秘密ありきの僕たちですが
」のレビュー

秘密ありきの僕たちですが

櫻井ナナコ

ヤクザ本来の狂気が見えてダークが増した

ネタバレ
2025年10月6日
このレビューはネタバレを含みます▼ 「お金ありきの関係ですが」のスピンオフ、2巻で登場した巡の恋のお話。
前作では、見た目は完全にヤクザだけど恋人には溺愛スパダリタイプの牧と、訳アリ美人真が主人公。世界観はヤクザものだけど、牧がとにかく優しいのでダークさはあまりなかったですが、今作の主人公キャラ巡は前作登場時よりダーク感マシマシで、私的にはとても面白かったです。
普段は優しく大人の雰囲気を纏う皆の人気者が、裏では睨みをきかせ、やりたい放題。その手法も強引で、凶暴さが一度顔を出すと抑えられない。
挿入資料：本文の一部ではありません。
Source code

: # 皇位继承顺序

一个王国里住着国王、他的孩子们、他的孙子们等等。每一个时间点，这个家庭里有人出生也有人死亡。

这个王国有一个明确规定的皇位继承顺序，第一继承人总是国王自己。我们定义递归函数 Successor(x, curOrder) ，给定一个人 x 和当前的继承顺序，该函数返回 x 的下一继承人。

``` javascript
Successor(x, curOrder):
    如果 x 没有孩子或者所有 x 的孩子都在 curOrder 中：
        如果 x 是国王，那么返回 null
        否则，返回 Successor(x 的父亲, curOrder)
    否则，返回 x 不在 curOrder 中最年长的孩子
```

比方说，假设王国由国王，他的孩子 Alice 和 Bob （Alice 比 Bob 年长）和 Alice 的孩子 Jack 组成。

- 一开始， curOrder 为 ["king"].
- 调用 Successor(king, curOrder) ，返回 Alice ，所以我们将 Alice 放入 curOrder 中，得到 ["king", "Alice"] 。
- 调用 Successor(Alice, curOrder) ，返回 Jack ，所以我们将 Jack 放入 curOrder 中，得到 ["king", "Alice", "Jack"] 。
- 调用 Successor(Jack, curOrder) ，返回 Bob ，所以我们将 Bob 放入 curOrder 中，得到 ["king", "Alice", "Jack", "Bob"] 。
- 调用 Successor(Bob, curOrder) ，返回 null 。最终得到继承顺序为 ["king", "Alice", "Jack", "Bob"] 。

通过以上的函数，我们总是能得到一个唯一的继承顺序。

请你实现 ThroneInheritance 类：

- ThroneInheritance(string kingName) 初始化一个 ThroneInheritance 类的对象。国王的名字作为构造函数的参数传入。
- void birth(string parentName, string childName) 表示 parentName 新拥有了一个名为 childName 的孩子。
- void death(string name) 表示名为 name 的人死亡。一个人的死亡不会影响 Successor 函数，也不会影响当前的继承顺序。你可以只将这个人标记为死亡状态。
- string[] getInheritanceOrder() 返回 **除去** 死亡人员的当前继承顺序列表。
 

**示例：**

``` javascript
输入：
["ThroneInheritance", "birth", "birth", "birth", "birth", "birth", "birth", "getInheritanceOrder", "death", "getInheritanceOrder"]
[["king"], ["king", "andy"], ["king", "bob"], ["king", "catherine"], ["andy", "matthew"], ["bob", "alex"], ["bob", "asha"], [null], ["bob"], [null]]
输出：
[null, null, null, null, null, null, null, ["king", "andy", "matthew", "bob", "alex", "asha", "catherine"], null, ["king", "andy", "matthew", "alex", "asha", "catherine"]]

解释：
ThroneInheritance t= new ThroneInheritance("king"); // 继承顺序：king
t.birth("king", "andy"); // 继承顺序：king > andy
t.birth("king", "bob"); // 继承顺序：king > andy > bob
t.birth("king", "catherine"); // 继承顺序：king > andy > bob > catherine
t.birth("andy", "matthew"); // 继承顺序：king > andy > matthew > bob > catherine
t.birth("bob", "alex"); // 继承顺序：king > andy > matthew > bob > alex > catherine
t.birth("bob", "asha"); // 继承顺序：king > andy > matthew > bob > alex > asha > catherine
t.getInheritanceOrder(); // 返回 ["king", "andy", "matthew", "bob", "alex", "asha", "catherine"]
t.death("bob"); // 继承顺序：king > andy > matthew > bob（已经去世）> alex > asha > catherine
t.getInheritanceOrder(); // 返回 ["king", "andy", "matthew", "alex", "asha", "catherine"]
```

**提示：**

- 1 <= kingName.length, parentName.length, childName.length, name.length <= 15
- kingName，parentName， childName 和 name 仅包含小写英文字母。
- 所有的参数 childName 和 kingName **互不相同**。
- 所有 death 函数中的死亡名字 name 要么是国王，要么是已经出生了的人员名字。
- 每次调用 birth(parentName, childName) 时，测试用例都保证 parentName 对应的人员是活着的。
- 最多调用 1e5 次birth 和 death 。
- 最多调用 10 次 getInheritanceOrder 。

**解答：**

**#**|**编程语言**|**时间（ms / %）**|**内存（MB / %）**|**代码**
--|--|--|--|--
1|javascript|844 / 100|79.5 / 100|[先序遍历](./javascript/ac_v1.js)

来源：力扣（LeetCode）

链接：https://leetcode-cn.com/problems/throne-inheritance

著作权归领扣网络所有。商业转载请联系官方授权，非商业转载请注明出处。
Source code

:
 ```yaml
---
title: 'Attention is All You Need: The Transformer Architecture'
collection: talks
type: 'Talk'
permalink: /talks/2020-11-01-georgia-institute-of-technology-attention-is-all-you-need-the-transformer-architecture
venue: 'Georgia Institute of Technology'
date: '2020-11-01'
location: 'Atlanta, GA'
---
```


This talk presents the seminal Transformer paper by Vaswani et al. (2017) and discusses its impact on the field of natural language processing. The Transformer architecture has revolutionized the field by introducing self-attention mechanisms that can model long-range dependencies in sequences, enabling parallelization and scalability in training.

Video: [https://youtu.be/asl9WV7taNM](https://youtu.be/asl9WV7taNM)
牧とは違って、ヤクザの血筋たる狂気が常に見え隠れする巡の冷たい視線にゾクゾクしました。自分勝手な行動やワガママな考え方にはうーんと思うところもありましたが、ヤクザの息子としてチヤホヤされてきた気分屋の一面と若さをより表現してるのかなと思いました。
そんな巡のお相手が、全方位いい子ちゃんで隙がありまくるゆるふわな倫太郎というのも面白い。世間知らずの甘チャンですが、前向きでとても芯の通った人。倫太郎と一緒にいる巡は、凶暴さは抑えられなくても、毒気が抜かれる気がしました。
独占欲も強く、倫太郎のことを死ぬまで離す気もないくせに、いつも「俺との関係続けられそう?」と聞く巡の愛情。愛だけでなく覚悟も試されるこのセリフが、巡にとてもよく合っていて印象に残りました。